Article Text
Abstract
Introduction Poor response to anti-TNFα treatment in patients with Crohn’s disease (CD) is not infrequent. As new biologic therapies targeting other immune pathways of the intestinal inflammation are becoming available in routine clinical practice early prognostic markers of treatment failure are urgently needed.
Faecal calprotectin (fcal) has been shown to be a useful prognostic marker of relapse in CD correlating well with both endoscopic and magnetic resonance imaging scores. Furthermore, a recently published study utilising gene expression profiling by micro arrays to detect prognostic markers of early response to anti-TNFα therapy identified the two genes coding for the calprotectin subunits (S100A8, S100A9) to be among the most highly expressed gene transcripts in non-responders.
Method This is a retrospective observational study of a prospectively kept database testing the hypothesis that a faecal calprotectin measurement after anti-TNFα induction (infliximab: 8–12 weeks, adalimumab: 6-weeks) reflects response to treatment. CD patients, who commenced anti-TNFα therapy for active, inflammatory disease and had serial fcal measurements before and after induction were identified. Remission was assessed at 6 months and defined as the composite of Harvey Bradshaw Index (HBI < 5) and fcal <250 μg/g.
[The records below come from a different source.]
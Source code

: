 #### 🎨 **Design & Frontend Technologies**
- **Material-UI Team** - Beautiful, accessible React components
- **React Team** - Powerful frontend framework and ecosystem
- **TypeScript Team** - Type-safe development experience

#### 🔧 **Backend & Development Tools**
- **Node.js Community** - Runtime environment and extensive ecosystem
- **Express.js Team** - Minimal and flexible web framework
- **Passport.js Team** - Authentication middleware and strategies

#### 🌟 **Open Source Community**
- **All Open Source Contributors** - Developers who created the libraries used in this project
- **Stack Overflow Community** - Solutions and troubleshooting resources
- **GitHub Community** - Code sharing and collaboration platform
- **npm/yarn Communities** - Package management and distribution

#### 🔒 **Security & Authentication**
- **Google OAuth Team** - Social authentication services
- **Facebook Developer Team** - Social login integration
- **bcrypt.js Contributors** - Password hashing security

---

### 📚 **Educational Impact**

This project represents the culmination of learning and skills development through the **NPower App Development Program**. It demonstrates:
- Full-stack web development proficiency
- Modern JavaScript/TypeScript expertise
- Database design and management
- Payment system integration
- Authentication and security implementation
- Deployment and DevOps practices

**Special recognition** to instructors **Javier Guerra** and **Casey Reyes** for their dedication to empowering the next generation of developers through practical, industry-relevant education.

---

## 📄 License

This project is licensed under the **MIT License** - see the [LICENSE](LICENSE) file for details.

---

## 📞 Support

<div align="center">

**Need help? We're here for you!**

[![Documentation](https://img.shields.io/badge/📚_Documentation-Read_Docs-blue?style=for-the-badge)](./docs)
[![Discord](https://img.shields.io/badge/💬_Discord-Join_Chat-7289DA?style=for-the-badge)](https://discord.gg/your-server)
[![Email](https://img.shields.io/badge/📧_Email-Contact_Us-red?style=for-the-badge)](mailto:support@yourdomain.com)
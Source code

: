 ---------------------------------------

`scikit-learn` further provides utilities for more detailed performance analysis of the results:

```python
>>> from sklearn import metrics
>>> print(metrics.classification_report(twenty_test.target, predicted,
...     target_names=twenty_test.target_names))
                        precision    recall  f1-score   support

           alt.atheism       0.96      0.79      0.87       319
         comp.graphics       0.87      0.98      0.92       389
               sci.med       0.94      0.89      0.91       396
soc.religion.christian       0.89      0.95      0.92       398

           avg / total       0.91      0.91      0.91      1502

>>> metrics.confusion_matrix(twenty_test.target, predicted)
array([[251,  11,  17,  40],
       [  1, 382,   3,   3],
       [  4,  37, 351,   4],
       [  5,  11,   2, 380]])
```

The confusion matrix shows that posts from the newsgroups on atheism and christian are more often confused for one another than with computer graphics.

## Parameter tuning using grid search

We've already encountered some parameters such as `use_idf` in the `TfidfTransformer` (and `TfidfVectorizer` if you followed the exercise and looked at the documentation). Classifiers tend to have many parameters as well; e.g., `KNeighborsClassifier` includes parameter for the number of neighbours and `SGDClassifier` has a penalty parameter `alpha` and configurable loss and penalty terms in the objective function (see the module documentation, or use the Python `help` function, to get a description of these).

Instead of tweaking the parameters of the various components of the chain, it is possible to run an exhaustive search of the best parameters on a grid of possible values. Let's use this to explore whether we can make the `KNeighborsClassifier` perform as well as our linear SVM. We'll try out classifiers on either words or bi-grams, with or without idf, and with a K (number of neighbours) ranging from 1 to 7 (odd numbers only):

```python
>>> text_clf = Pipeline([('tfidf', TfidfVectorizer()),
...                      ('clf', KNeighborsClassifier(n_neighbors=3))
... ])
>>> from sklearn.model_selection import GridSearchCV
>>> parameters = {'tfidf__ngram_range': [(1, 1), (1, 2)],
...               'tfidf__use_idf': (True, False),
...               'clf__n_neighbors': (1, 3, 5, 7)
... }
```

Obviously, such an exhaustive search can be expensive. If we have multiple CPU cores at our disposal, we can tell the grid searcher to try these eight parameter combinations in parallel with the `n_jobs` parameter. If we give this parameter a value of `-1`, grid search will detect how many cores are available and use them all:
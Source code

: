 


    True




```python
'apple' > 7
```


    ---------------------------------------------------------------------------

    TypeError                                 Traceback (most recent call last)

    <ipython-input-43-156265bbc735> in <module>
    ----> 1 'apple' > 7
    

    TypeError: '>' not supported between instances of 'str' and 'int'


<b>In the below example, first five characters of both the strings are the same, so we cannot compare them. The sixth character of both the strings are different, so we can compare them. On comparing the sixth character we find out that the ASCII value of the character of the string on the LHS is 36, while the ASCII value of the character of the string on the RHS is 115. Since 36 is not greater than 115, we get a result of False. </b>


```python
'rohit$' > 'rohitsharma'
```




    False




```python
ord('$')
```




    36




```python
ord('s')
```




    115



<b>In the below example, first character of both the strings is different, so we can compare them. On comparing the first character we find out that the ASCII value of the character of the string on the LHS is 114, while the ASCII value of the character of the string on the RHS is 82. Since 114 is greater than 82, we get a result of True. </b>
Results We identified 26 patients who started either infliximab (16) or adalimumab (10) and had serial fcal at the set time points [median age: 32, disease duration: 5 (3, 8), location: 17 ileocolonic, 8 colonic and 1 ileal]. Patients on infliximab received 5mg/kg doses at 0, 2, 6 and then 8 weekly. Those on adalimumab had one dose of 160mg followed by 80 mg after two weeks and then received 40 mg doses fortnightly.
At 6 months, 15/26 (58%) patients were in remission. Fcal post induction in those in remission at 6 months was lower compared to those with persistently active disease [65 (38, 118) vs. 269 (161, 542)]. Receiver operator characteristic curve analysis shows that fcal >150 has 93% sensitivity and 91% specificity in predicting non responders (likehood ratio: 10.27, area under curve: 0.98, p < 0.0001). HBI and fcal levels before anti-TNFα induction did not differ between patients with the two different outcomes.
Conclusion Fcal measurement soon after anti-TNFα induction predicts non-response providing the opportunity to identify those patients who require further treatment tailoring early.
Disclosure of interest None Declared.